If after two weeks you are still going over time or losing your structure, you are not editing hard enough. Or you are still trying to show what you know instead of what the team needs.
FAQs
1. Should I memorize different templates for every single rotation?
No. Memorize one universal skeleton: one‑liner → subjective → objective → problem‑based assessment → plan. Then tweak the emphasis. Surgery compresses HPI and exam, expands peri‑op status. Psych shortens labs, expands MSE. Pediatrics adds development and vaccines. Once you see it as re‑weighting, not entirely new scripts, the learning curve drops dramatically.
2. How long should my oral case presentation be on average?
New medicine H&P: 5–7 minutes. New consults on busy services (surgery, OB, ER): 2–4 minutes. Follow‑ups: 1–3 minutes. If your attending interrupts you mid‑presentation consistently, you are too long or too unfocused. Time yourself once or twice; your internal clock is usually wrong at first.
3. Is it acceptable to read from notes during presentations?
Glancing at a small card for vitals, lab values, or medication doses is fine. Reading full sentences from your note is not. You sound disengaged, and attendings notice. Aim to know the story and structure cold, and keep a few hard numbers written down.
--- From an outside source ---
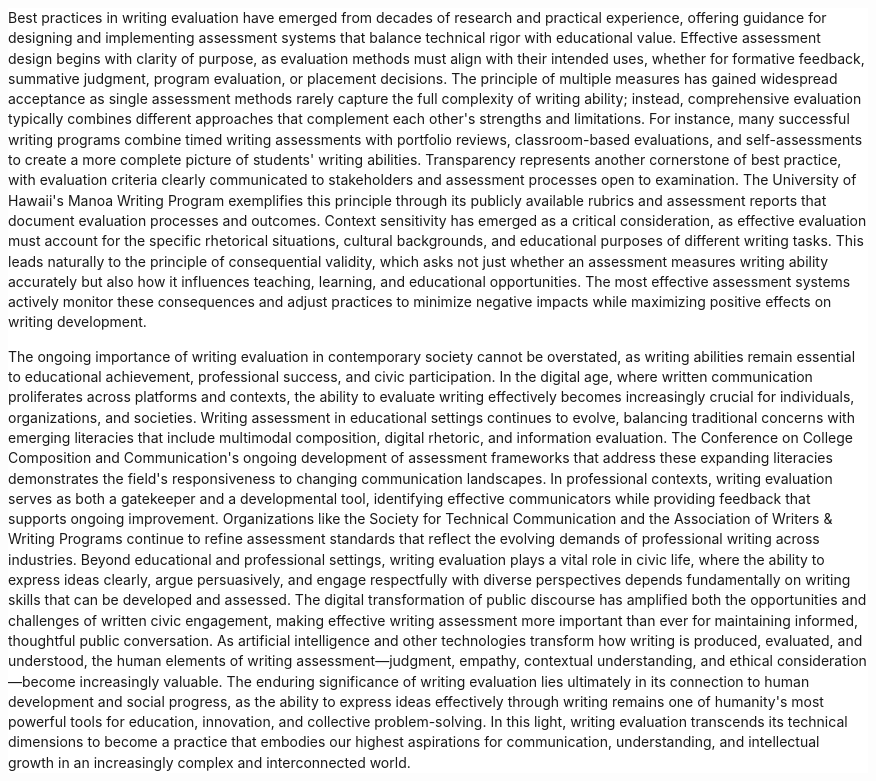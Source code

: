 Best practices in writing evaluation have emerged from decades of research and practical experience, offering guidance for designing and implementing assessment systems that balance technical rigor with educational value. Effective assessment design begins with clarity of purpose, as evaluation methods must align with their intended uses, whether for formative feedback, summative judgment, program evaluation, or placement decisions. The principle of multiple measures has gained widespread acceptance as single assessment methods rarely capture the full complexity of writing ability; instead, comprehensive evaluation typically combines different approaches that complement each other's strengths and limitations. For instance, many successful writing programs combine timed writing assessments with portfolio reviews, classroom-based evaluations, and self-assessments to create a more complete picture of students' writing abilities. Transparency represents another cornerstone of best practice, with evaluation criteria clearly communicated to stakeholders and assessment processes open to examination. The University of Hawaii's Manoa Writing Program exemplifies this principle through its publicly available rubrics and assessment reports that document evaluation processes and outcomes. Context sensitivity has emerged as a critical consideration, as effective evaluation must account for the specific rhetorical situations, cultural backgrounds, and educational purposes of different writing tasks. This leads naturally to the principle of consequential validity, which asks not just whether an assessment measures writing ability accurately but also how it influences teaching, learning, and educational opportunities. The most effective assessment systems actively monitor these consequences and adjust practices to minimize negative impacts while maximizing positive effects on writing development.

The ongoing importance of writing evaluation in contemporary society cannot be overstated, as writing abilities remain essential to educational achievement, professional success, and civic participation. In the digital age, where written communication proliferates across platforms and contexts, the ability to evaluate writing effectively becomes increasingly crucial for individuals, organizations, and societies. Writing assessment in educational settings continues to evolve, balancing traditional concerns with emerging literacies that include multimodal composition, digital rhetoric, and information evaluation. The Conference on College Composition and Communication's ongoing development of assessment frameworks that address these expanding literacies demonstrates the field's responsiveness to changing communication landscapes. In professional contexts, writing evaluation serves as both a gatekeeper and a developmental tool, identifying effective communicators while providing feedback that supports ongoing improvement. Organizations like the Society for Technical Communication and the Association of Writers & Writing Programs continue to refine assessment standards that reflect the evolving demands of professional writing across industries. Beyond educational and professional settings, writing evaluation plays a vital role in civic life, where the ability to express ideas clearly, argue persuasively, and engage respectfully with diverse perspectives depends fundamentally on writing skills that can be developed and assessed. The digital transformation of public discourse has amplified both the opportunities and challenges of written civic engagement, making effective writing assessment more important than ever for maintaining informed, thoughtful public conversation. As artificial intelligence and other technologies transform how writing is produced, evaluated, and understood, the human elements of writing assessment—judgment, empathy, contextual understanding, and ethical consideration—become increasingly valuable. The enduring significance of writing evaluation lies ultimately in its connection to human development and social progress, as the ability to express ideas effectively through writing remains one of humanity's most powerful tools for education, innovation, and collective problem-solving. In this light, writing evaluation transcends its technical dimensions to become a practice that embodies our highest aspirations for communication, understanding, and intellectual growth in an increasingly complex and interconnected world.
Over time, you will rely on the card less.
4. What if my attending wants a totally different structure than what I learned?
Adapt without argument. Some attendings want system‑based assessment, others want problem‑based; some want labs before exam. You can adjust the order easily once you understand the components. Think of your template as the default; then treat each attending’s preference as a local customization layer. Ask once: “Would you prefer I go system‑based or problem‑based for the assessment?” Then do it their way for the rest of the rotation.
With these templates wired into your thinking, you stop wasting cognitive bandwidth on “what comes next” and start focusing on “what matters clinically.” That frees you up for the next step in your development: not just presenting the case, but actually driving the plan. That, however, is a conversation for another day.